On the operations side, the influx of lighter, sweeter supplies from the shales promises to transform the refining sector. “It will take a long time for the U.S. refining system to adjust to all of these realities,” Braziel said.
Despite the rash of crude oil refinery closings in the Eastern United States within the past few months, U.S. refineries in total appear to be burning about the same percentage of incremental gross crude oil supplies (defined by U.S. production plus imports) as they have over the last 30 years. Last May the most recent data available from the Energy Information Administration, U.S. refineries took in 87.2% of gross monthly U.S. supplies, only slightly higher than the monthly average of 85.9% since January 1981. However, crude oil stocks have continued to build at a steady pace since 2001, and closed May at 1.082 billion bbl, just a shade below the all-time high set in May 2011.
Separately, experts said the prospective liquefied natural gas (LNG) export business is alive and well, but not for the under-capitalized or inexperienced.
Attorney Stephen Davis of Akin Gump Strauss Hauer & Feld LLP, sees the export issue as being broader than LNG, seeking instead gas molecules that take various forms in future export markets.
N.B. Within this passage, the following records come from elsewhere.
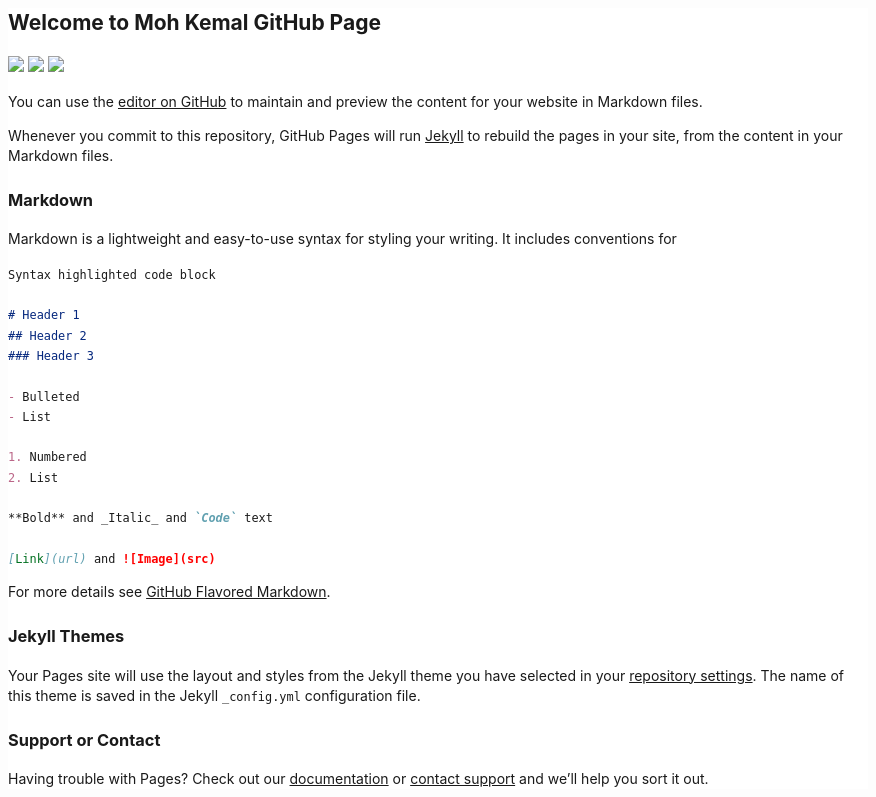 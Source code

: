 ## Welcome to Moh Kemal GitHub Page
<img src="https://cloud.githubusercontent.com/assets/23619819/23653993/aee972c6-02fc-11e7-8b4c-8e8e8a1a4377.png" width="90%"></img>
<img src="https://cloud.githubusercontent.com/assets/23619819/23654105/38a46cbe-02fd-11e7-91be-2389e15deabf.png" width="90%"></img>
<img src="https://cloud.githubusercontent.com/assets/23619819/23654141/586b2ae2-02fd-11e7-8eb2-8bdbb481830b.png" width="90%"></img>

You can use the [editor on GitHub](https://github.com/mrkem598/responsive_portfolio/edit/master/README.md) to maintain and preview the content for your website in Markdown files.

Whenever you commit to this repository, GitHub Pages will run [Jekyll](https://jekyllrb.com/) to rebuild the pages in your site, from the content in your Markdown files.

### Markdown

Markdown is a lightweight and easy-to-use syntax for styling your writing. It includes conventions for

```markdown
Syntax highlighted code block

# Header 1
## Header 2
### Header 3

- Bulleted
- List

1. Numbered
2. List

**Bold** and _Italic_ and `Code` text

[Link](url) and ![Image](src)
```

For more details see [GitHub Flavored Markdown](https://guides.github.com/features/mastering-markdown/).

### Jekyll Themes

Your Pages site will use the layout and styles from the Jekyll theme you have selected in your [repository settings](https://github.com/mrkem598/responsive_portfolio/settings). The name of this theme is saved in the Jekyll `_config.yml` configuration file.

### Support or Contact

Having trouble with Pages? Check out our [documentation](https://help.github.com/categories/github-pages-basics/) or [contact support](https://github.com/contact) and we’ll help you sort it out.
Davis sees an “all-of-the-above” energy scenario developing in the U.S. gas export space. “We either are going to be having exports of LNG, or petrochemicals that are from ethane or propane that are derived from the gas stream, or we will export natural gas liquids from those streams or directly converted from gas, or it could be ‘all-of-the-above,'” he said.
Julia Sullivan, a senior policy adviser for Akin Gump, said both the “thirst in the market” for LNG exports and the discussion it is stimulating among policy wonks and elected officials in Congress is a clear sign there is going to be more action in this space. “We have a lot of activity on LNG among our clients,” Sullivan told NGI. “There are a number of very sophisticated companies that are very savvy about natural gas deals, and the fact that they think these export facilities are going to be built, fully subscribed and financed is really all I need to know.”
Davis and Sullivan said the most likely export facilities will be at existing import sites, particularly along the GOM, and perhaps on the East Coast. “I don’t know that all of the projects have the same viability,” Sullivan said. “There is a wide range among the applicants [for export permits].”
Bob Braddock, the project manager for the proposed Jordan Cove LNG import-export project in Oregon, sees new LNG projects as being overwhelming in cost ($7.5 billion) and impact on local communities. “It is imperative that the community preparation for the scale of these undertakings be done well in advance,” Braddock told NGI.
Braddock said the West Coast has some shipping advantages for the Asian market and that the greenfield-brownfield differences among prospective export projects can be overstated.
“Yes, it is true greenfield projects are facing higher costs, but even the previously constructed LNG import projects are not immune to cost escalation since the original important investments account for less than 30% of the cost of the export facility,” Braddock said. In addition, “because shipping costs from the North American West Coast are less than half the cost of shipping to Asia from the Gulf, West Coast facilities can absorb a high investment cost than their GOM counterparts and still be competitive in delivering LNG to Asian customers.”